***** Source data

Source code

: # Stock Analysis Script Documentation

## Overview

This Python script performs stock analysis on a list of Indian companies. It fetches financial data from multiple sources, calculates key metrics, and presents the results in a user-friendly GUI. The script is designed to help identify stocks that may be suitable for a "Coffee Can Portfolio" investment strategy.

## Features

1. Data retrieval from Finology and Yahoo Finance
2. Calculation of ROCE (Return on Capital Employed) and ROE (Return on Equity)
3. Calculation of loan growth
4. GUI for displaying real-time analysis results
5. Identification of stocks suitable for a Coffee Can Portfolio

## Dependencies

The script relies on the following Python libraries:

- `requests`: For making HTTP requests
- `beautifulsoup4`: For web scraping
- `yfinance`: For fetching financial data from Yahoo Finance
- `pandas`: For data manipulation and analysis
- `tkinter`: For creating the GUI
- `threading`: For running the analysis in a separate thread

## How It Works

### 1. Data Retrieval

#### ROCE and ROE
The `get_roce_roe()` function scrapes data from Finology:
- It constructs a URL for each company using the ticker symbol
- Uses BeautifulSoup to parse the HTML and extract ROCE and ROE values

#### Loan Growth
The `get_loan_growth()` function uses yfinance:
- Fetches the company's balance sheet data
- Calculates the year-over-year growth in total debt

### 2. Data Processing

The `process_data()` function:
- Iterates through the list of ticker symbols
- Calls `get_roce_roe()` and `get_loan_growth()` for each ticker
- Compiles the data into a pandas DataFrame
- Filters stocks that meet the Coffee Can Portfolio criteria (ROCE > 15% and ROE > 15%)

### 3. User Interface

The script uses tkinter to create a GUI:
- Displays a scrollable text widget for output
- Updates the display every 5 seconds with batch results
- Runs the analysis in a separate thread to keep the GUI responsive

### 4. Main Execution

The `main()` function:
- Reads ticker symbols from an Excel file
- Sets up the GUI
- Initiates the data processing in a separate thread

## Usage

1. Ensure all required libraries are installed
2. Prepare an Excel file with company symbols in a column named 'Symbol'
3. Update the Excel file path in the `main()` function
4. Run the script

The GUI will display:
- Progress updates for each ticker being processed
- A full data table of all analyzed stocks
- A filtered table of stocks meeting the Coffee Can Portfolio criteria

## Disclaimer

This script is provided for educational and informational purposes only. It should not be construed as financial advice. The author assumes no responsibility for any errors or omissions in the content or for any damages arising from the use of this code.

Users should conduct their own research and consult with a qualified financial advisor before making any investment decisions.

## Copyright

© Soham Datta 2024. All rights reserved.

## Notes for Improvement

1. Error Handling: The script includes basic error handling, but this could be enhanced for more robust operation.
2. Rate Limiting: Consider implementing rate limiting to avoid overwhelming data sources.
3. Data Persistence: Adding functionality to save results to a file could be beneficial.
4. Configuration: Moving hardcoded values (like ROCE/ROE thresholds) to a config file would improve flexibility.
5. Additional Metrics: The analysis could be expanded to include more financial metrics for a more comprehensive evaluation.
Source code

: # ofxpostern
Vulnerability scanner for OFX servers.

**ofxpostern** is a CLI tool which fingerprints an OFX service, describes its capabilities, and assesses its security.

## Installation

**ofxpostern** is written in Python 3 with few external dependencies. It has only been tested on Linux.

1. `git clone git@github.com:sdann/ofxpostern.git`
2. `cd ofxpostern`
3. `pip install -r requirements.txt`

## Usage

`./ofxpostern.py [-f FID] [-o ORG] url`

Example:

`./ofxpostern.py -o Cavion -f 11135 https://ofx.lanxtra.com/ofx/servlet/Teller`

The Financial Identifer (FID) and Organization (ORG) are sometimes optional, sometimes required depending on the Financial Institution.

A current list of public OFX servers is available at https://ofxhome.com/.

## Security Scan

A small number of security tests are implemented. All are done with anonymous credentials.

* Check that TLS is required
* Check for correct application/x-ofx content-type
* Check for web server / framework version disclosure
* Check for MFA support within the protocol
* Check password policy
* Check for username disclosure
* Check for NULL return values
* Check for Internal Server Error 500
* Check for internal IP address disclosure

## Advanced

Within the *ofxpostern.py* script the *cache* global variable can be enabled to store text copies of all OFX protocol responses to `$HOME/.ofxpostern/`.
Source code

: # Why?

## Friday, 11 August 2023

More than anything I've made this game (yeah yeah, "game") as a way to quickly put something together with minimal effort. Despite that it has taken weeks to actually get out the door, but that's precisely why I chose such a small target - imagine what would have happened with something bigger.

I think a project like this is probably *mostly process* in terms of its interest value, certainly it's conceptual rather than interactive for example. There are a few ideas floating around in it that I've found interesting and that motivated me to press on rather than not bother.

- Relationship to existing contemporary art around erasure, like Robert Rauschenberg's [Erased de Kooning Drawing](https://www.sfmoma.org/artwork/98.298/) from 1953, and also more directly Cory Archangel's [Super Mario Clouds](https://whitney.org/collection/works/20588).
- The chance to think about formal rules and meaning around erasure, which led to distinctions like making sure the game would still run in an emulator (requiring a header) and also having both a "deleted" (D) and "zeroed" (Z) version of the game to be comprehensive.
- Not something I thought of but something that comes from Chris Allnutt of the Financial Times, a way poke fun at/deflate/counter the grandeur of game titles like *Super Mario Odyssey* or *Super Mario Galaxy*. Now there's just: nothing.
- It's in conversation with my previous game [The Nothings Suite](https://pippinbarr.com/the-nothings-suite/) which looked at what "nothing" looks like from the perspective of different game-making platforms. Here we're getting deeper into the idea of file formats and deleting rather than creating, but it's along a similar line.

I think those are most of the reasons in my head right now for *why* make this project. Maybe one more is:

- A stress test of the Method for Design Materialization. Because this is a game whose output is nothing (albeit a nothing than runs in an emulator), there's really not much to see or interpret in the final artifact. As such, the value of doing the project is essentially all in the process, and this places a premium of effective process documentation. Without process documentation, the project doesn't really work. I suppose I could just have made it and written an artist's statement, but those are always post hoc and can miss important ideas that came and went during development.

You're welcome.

**********

[Brief] The required output is the stretch of entries above from the line containing "TLS is required" through the line containing "## Advanced", reproduced exactly.

[Result]
* Check that TLS is required
* Check for correct application/x-ofx content-type
* Check for web server / framework version disclosure
* Check for MFA support within the protocol
* Check password policy
* Check for username disclosure
* Check for NULL return values
* Check for Internal Server Error 500
* Check for internal IP address disclosure

## Advanced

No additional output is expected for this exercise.